**Exercise objective**. For the word "demo", search the records and show each line in which it occurs.

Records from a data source
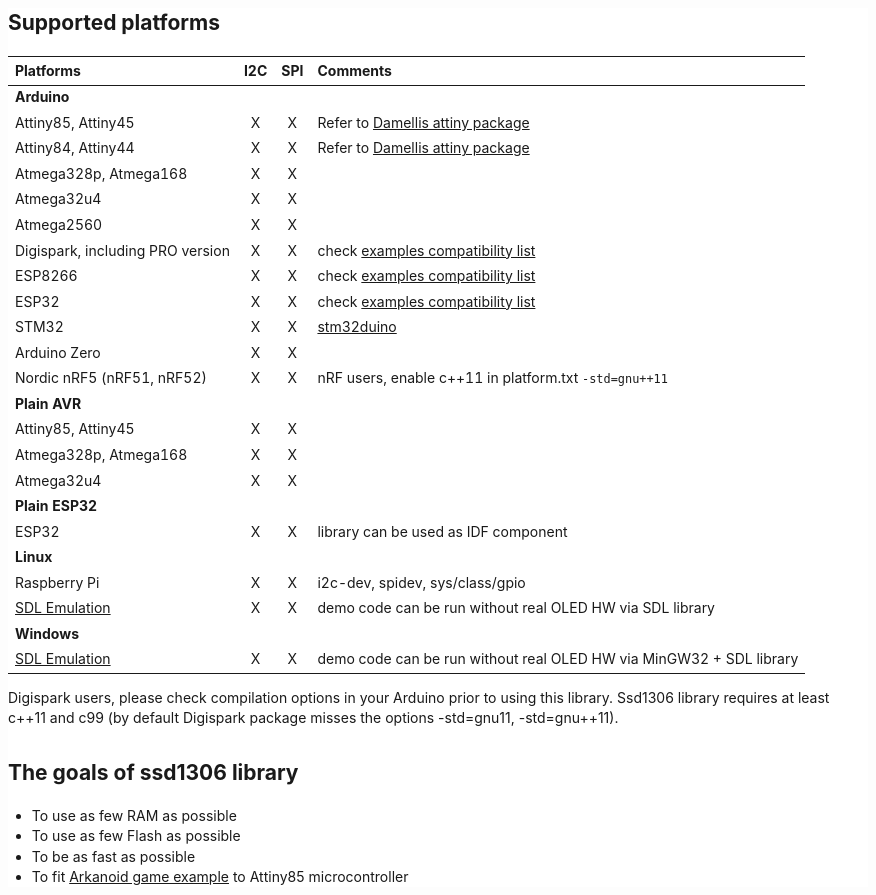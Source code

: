## Supported platforms

| **Platforms** | **I2C** | **SPI** | **Comments** |
| :-------- |:---:|:---:|:---------|
| **Arduino** |     |     |          |
| Attiny85, Attiny45  |  X  |  X  | Refer to [Damellis attiny package](https://raw.githubusercontent.com/damellis/attiny/ide-1.6.x-boards-manager/package_damellis_attiny_index.json) |
| Attiny84, Attiny44  |  X  |  X  | Refer to [Damellis attiny package](https://raw.githubusercontent.com/damellis/attiny/ide-1.6.x-boards-manager/package_damellis_attiny_index.json) |
| Atmega328p, Atmega168  |  X  |  X  |    |
| Atmega32u4  |  X  |  X  |    |
| Atmega2560  |  X  |  X  |    |
| Digispark, including PRO version  |  X  |  X  |  check [examples compatibility list](examples/Digispark_compatibility.txt)  |
| ESP8266  |  X  |  X  | check [examples compatibility list](examples/ESP8266_compatibility.txt)   |
| ESP32  |  X  |  X  | check [examples compatibility list](examples/ESP8266_compatibility.txt)   |
| STM32  |  X  |  X  | [stm32duino](https://github.com/stm32duino/wiki/wiki)  |
| Arduino Zero | X  | X  |    |
| Nordic nRF5 (nRF51, nRF52) | X | X | nRF users, enable c++11 in platform.txt `-std=gnu++11`   |
| **Plain AVR** |   |     |          |
| Attiny85, Attiny45 |  X  |  X  |         |
| Atmega328p, Atmega168 |  X  |  X  |         |
| Atmega32u4  |  X  |  X  |    |
| **Plain ESP32** |   |     |          |
| ESP32 |  X  | X  |  library can be used as IDF component  |
| **Linux**  |    |     |          |
| Raspberry Pi |  X  |  X  | i2c-dev, spidev, sys/class/gpio  |
| [SDL Emulation](https://github.com/lexus2k/ssd1306/wiki/How-to-run-emulator-mode) |  X  |  X  | demo code can be run without real OLED HW via SDL library |
| **Windows**  |    |     |          |
| [SDL Emulation](https://github.com/lexus2k/ssd1306/wiki/How-to-run-emulator-mode) |  X  |  X  | demo code can be run without real OLED HW via MinGW32 + SDL library |

Digispark users, please check compilation options in your Arduino prior to using this library.
Ssd1306 library requires at least c++11 and c99 (by default Digispark package misses the options
-std=gnu11, -std=gnu++11).

## The goals of ssd1306 library

 * To use as few RAM as possible
 * To use as few Flash as possible
 * To be as fast as possible
 * To fit [Arkanoid game example](examples/games/arkanoid) to Attiny85 microcontroller
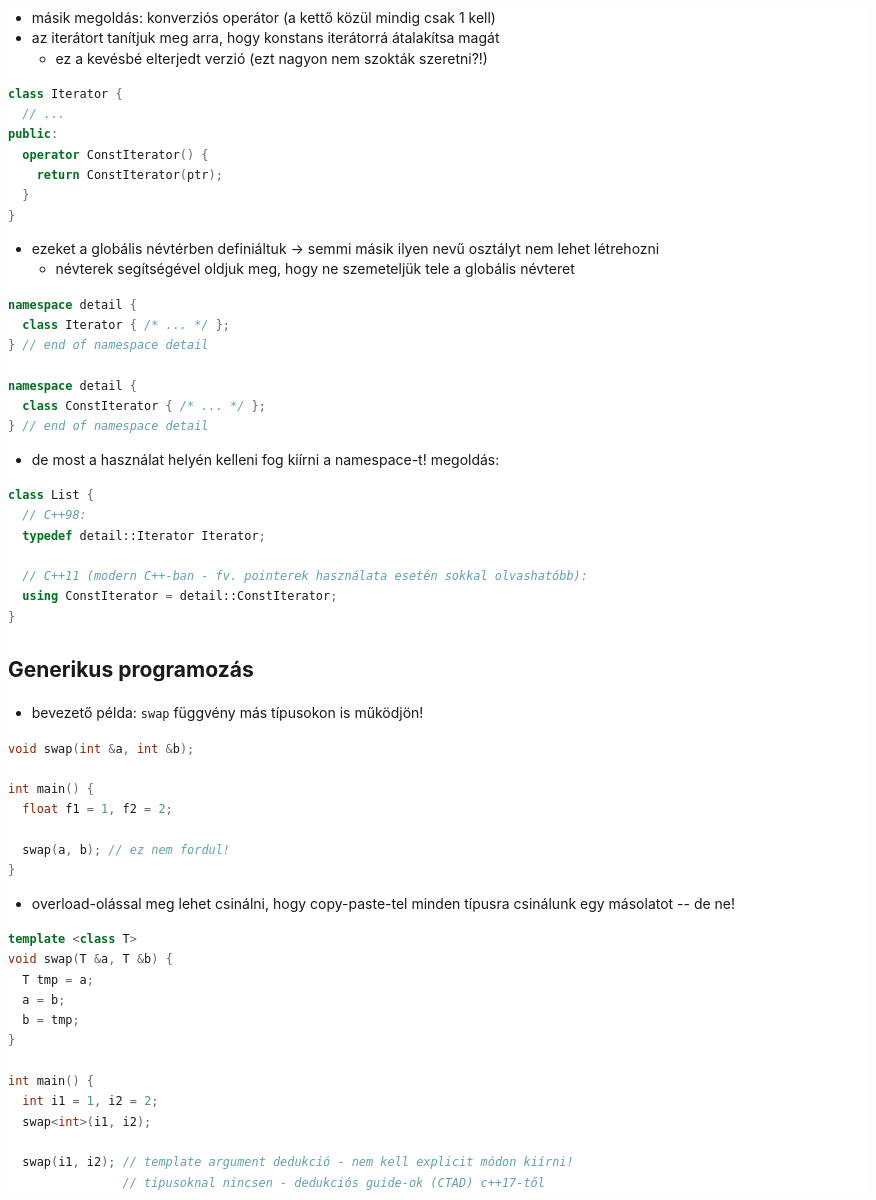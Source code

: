   - másik megoldás: konverziós operátor (a kettő közül mindig csak 1 kell)
  - az iterátort tanítjuk meg arra, hogy konstans iterátorrá átalakítsa magát
    - ez a kevésbé elterjedt verzió (ezt nagyon nem szokták szeretni?!)
  ```c++
  class Iterator {
    // ...
  public:
    operator ConstIterator() {
      return ConstIterator(ptr);
    }
  }
  ```
  
  - ezeket a globális névtérben definiáltuk -> semmi másik ilyen nevű osztályt nem lehet létrehozni
    - névterek segítségével oldjuk meg, hogy ne szemeteljük tele a globális névteret

  ```c++
  namespace detail {
    class Iterator { /* ... */ };
  } // end of namespace detail

  namespace detail {
    class ConstIterator { /* ... */ };
  } // end of namespace detail
  ```

  - de most a használat helyén kelleni fog kiírni a namespace-t! megoldás:
  ```c++
  class List {
    // C++98:
    typedef detail::Iterator Iterator;
  
    // C++11 (modern C++-ban - fv. pointerek használata esetén sokkal olvashatóbb):
    using ConstIterator = detail::ConstIterator;
  }
  ```

## Generikus programozás

- bevezető példa: `swap` függvény más típusokon is működjön!
```c++
void swap(int &a, int &b);

int main() {
  float f1 = 1, f2 = 2;

  swap(a, b); // ez nem fordul!
}
```

- overload-olással meg lehet csinálni, hogy copy-paste-tel minden típusra csinálunk egy másolatot -- de ne!

```c++
template <class T>
void swap(T &a, T &b) {
  T tmp = a;
  a = b;
  b = tmp;
}

int main() {
  int i1 = 1, i2 = 2;
  swap<int>(i1, i2);

  swap(i1, i2); // template argument dedukció - nem kell explicit módon kiírni!
                // tipusoknal nincsen - dedukciós guide-ok (CTAD) c++17-től
```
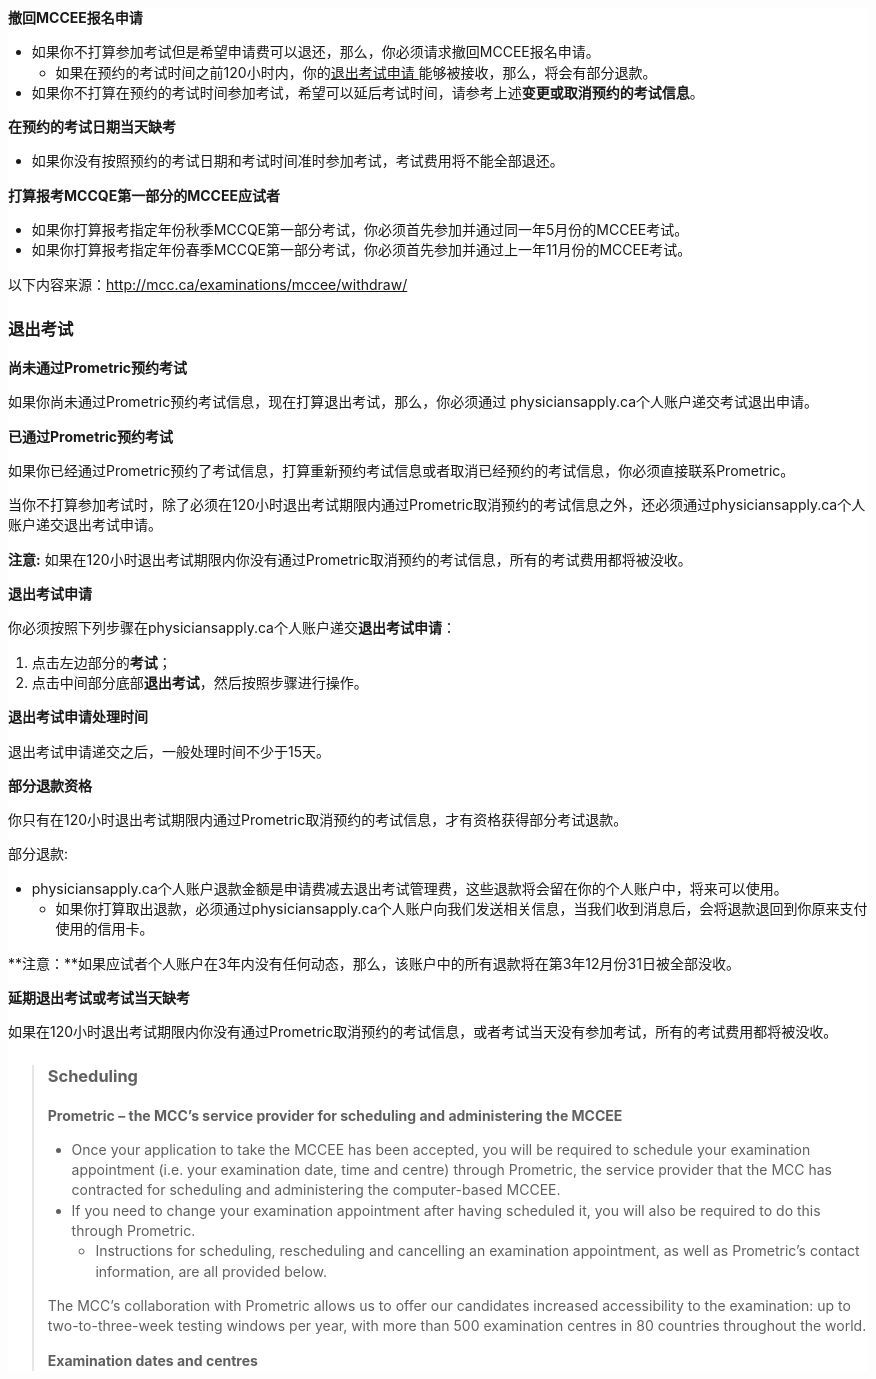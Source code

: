 **撤回MCCEE报名申请**

- 如果你不打算参加考试但是希望申请费可以退还，那么，你必须请求撤回MCCEE报名申请。  
   - 如果在预约的考试时间之前120小时内，你的[退出考试申请 ](http://mcc.ca/examinations/mccee/withdraw/)能够被接收，那么，将会有部分退款。  
- 如果你不打算在预约的考试时间参加考试，希望可以延后考试时间，请参考上述**变更或取消预约的考试信息**。

**在预约的考试日期当天缺考**

- 如果你没有按照预约的考试日期和考试时间准时参加考试，考试费用将不能全部退还。

**打算报考MCCQE第一部分的MCCEE应试者**

- 如果你打算报考指定年份秋季MCCQE第一部分考试，你必须首先参加并通过同一年5月份的MCCEE考试。  
- 如果你打算报考指定年份春季MCCQE第一部分考试，你必须首先参加并通过上一年11月份的MCCEE考试。  

以下内容来源：http://mcc.ca/examinations/mccee/withdraw/

### 退出考试 ###

**尚未通过Prometric预约考试**

如果你尚未通过Prometric预约考试信息，现在打算退出考试，那么，你必须通过 physiciansapply.ca个人账户递交考试退出申请。  

**已通过Prometric预约考试**

如果你已经通过Prometric预约了考试信息，打算重新预约考试信息或者取消已经预约的考试信息，你必须直接联系Prometric。

当你不打算参加考试时，除了必须在120小时退出考试期限内通过Prometric取消预约的考试信息之外，还必须通过physiciansapply.ca个人账户递交退出考试申请。  

**注意:** 如果在120小时退出考试期限内你没有通过Prometric取消预约的考试信息，所有的考试费用都将被没收。

**退出考试申请**

你必须按照下列步骤在physiciansapply.ca个人账户递交**退出考试申请**：
1. 点击左边部分的**考试**；
2. 点击中间部分底部**退出考试**，然后按照步骤进行操作。 

**退出考试申请处理时间**

退出考试申请递交之后，一般处理时间不少于15天。  

**部分退款资格**

你只有在120小时退出考试期限内通过Prometric取消预约的考试信息，才有资格获得部分考试退款。  

部分退款:

- physiciansapply.ca个人账户退款金额是申请费减去退出考试管理费，这些退款将会留在你的个人账户中，将来可以使用。  
  - 如果你打算取出退款，必须通过physiciansapply.ca个人账户向我们发送相关信息，当我们收到消息后，会将退款退回到你原来支付使用的信用卡。  

**注意：**如果应试者个人账户在3年内没有任何动态，那么，该账户中的所有退款将在第3年12月份31日被全部没收。


**延期退出考试或考试当天缺考**

如果在120小时退出考试期限内你没有通过Prometric取消预约的考试信息，或者考试当天没有参加考试，所有的考试费用都将被没收。  

> ### Scheduling ###
> 
> **Prometric – the MCC’s service provider for scheduling and administering the MCCEE**
> 
> - Once your application to take the MCCEE has been accepted, you will be required to schedule your examination appointment (i.e. your examination date, time and centre) through Prometric, the service provider that the MCC has contracted for scheduling and administering the computer-based MCCEE.
> - If you need to change your examination appointment after having scheduled it, you will also be required to do this through Prometric.
>   - Instructions for scheduling, rescheduling and cancelling an examination appointment, as well as Prometric’s contact information, are all provided below.
> 
> The MCC’s collaboration with Prometric allows us to offer our candidates increased accessibility to the examination: up to two-to-three-week testing windows per year, with more than 500 examination centres in 80 countries throughout the world.
> 
> 
> **Examination dates and centres**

**Solution to this exercise**.
| [SDL Emulation](https://github.com/lexus2k/ssd1306/wiki/How-to-run-emulator-mode) |  X  |  X  | demo code can be run without real OLED HW via SDL library |
| [SDL Emulation](https://github.com/lexus2k/ssd1306/wiki/How-to-run-emulator-mode) |  X  |  X  | demo code can be run without real OLED HW via MinGW32 + SDL library |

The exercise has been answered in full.